**Problem requirements:**
Go through the lines below and copy each one that holds the string "incorporate".

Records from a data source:

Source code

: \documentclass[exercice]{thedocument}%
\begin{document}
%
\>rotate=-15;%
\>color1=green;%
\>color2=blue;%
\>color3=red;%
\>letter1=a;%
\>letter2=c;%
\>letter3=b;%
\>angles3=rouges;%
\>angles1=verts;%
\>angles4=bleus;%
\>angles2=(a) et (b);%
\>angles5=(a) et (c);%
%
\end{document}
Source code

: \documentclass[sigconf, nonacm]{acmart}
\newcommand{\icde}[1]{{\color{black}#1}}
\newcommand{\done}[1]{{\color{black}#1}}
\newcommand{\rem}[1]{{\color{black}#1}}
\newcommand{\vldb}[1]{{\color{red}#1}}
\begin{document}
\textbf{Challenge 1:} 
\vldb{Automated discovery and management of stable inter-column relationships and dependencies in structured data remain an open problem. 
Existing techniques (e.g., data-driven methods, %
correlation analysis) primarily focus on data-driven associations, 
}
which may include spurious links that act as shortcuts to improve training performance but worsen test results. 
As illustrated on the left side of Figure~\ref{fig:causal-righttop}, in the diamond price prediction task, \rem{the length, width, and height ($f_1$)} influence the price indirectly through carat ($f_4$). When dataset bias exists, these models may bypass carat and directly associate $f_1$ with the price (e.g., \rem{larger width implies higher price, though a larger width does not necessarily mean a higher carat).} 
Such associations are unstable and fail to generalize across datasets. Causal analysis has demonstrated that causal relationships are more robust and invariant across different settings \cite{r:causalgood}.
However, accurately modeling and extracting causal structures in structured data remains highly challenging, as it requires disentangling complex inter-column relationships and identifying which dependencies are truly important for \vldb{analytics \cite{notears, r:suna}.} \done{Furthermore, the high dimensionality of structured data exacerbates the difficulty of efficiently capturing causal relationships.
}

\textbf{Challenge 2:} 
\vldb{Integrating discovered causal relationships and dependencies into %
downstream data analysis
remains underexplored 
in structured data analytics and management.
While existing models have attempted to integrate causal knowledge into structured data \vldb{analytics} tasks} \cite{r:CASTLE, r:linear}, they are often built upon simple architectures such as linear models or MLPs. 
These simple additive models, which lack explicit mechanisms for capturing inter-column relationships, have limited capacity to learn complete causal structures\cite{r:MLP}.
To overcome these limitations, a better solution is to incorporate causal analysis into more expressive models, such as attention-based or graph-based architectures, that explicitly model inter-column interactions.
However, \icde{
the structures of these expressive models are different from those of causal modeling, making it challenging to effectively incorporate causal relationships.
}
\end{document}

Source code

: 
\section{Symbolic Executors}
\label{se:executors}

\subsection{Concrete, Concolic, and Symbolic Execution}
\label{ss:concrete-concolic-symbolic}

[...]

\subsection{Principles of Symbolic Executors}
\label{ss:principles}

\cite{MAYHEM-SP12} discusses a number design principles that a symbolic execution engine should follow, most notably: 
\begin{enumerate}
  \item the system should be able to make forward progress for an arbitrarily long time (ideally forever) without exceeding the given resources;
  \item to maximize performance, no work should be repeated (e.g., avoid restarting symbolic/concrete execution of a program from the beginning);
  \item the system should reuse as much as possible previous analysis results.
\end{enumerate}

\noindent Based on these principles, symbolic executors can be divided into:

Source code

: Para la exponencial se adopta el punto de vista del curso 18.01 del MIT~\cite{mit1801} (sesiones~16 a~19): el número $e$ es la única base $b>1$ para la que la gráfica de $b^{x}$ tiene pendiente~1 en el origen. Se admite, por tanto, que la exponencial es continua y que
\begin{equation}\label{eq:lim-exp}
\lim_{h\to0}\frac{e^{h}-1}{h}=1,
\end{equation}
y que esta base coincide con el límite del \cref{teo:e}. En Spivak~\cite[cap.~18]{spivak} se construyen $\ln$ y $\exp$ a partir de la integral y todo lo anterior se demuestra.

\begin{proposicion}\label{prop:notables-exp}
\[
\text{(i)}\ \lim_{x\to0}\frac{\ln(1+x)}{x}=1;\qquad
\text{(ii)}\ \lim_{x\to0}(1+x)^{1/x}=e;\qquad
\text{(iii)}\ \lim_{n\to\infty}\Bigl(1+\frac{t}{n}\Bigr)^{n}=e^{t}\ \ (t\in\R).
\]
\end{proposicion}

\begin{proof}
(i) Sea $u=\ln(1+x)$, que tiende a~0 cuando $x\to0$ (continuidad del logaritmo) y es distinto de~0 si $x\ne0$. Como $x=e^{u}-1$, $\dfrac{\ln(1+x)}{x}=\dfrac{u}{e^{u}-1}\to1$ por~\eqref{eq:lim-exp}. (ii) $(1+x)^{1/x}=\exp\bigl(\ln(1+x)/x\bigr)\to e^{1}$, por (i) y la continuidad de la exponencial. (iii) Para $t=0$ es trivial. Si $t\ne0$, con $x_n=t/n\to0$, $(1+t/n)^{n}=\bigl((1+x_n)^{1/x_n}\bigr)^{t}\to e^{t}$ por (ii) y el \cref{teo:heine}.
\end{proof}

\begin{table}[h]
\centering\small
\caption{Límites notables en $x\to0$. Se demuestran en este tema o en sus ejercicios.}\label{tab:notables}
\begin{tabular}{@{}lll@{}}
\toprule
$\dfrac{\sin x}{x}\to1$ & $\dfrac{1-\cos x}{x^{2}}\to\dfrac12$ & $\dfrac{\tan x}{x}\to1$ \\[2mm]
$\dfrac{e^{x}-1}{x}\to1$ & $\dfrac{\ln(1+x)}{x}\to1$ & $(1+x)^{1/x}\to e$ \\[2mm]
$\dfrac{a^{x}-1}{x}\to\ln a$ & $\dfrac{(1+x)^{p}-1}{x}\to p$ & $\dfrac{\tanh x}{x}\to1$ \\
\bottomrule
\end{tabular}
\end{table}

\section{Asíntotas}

==

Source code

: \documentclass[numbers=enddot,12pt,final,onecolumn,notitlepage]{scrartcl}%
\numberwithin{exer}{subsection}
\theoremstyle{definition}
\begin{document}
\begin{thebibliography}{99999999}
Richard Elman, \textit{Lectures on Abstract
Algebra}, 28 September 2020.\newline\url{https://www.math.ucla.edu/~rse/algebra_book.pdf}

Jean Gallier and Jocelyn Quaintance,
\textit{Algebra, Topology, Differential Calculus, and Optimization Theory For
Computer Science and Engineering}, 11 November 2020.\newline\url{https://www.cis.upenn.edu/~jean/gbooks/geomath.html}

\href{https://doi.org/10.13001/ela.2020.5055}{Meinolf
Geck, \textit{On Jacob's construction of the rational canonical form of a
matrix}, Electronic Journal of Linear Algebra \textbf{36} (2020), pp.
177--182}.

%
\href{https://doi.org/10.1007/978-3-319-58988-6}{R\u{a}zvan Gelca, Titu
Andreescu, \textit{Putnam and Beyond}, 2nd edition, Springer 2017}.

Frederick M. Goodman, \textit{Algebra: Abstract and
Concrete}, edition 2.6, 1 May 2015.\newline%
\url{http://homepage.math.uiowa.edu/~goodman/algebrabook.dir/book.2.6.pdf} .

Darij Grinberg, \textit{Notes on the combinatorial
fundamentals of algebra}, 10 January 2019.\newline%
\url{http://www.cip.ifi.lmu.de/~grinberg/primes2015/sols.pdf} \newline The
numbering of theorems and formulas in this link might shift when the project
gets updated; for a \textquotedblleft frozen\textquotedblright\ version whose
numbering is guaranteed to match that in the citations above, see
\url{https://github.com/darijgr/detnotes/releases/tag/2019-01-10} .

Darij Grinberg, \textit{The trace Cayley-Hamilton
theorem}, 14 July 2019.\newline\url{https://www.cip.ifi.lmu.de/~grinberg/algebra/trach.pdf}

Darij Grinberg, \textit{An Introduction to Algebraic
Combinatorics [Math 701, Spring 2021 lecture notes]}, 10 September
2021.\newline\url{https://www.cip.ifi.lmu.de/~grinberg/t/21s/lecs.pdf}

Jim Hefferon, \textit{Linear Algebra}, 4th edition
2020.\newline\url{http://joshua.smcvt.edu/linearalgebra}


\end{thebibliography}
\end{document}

--

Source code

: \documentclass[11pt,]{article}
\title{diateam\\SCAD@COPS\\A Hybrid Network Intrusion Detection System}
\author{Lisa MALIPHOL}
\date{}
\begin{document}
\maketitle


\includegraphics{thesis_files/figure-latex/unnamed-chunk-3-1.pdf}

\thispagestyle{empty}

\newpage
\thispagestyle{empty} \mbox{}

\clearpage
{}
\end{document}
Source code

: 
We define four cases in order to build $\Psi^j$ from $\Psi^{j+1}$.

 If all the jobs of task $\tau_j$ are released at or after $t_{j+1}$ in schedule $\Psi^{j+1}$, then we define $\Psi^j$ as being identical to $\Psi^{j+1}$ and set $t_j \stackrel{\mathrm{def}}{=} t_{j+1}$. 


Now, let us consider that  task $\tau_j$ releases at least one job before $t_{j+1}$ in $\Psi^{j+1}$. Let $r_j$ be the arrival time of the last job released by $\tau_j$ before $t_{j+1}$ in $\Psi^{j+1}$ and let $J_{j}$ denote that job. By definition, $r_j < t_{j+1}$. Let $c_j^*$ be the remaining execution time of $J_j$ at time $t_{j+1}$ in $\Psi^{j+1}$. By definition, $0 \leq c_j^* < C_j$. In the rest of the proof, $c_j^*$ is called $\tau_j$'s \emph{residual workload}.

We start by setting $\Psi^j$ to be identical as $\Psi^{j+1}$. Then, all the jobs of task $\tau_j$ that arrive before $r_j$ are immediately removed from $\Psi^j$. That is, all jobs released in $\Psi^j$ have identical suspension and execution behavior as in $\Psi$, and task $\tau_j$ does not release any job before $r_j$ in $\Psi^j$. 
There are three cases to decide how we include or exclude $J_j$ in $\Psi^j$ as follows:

**Task solution:**
To overcome these limitations, a better solution is to incorporate causal analysis into more expressive models, such as attention-based or graph-based architectures, that explicitly model inter-column interactions.
the structures of these expressive models are different from those of causal modeling, making it challenging to effectively incorporate causal relationships.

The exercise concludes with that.